* Task details *
All entries should be copied exactly; the pictures stay out.

------------------------------------------------------------------------

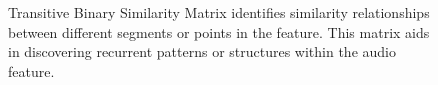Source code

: \begin{figure}[ht]
\begin{minipage}{0.45\textwidth}
        \caption[Transitive Binary Similarity Matrix]{Transitive Binary Similarity Matrix identifies similarity relationships between different segments or points in the feature. This matrix aids in discovering recurrent patterns or structures within the audio feature.}
    \end{minipage}
\end{figure}

\newpage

------------------------------------------------------------------------

* Solution for this problem *
Source code

: \begin{figure}[ht]
\begin{minipage}{0.45\textwidth}
        \caption[Transitive Binary Similarity Matrix]{Transitive Binary Similarity Matrix identifies similarity relationships between different segments or points in the feature. This matrix aids in discovering recurrent patterns or structures within the audio feature.}
    \end{minipage}
\end{figure}

\newpage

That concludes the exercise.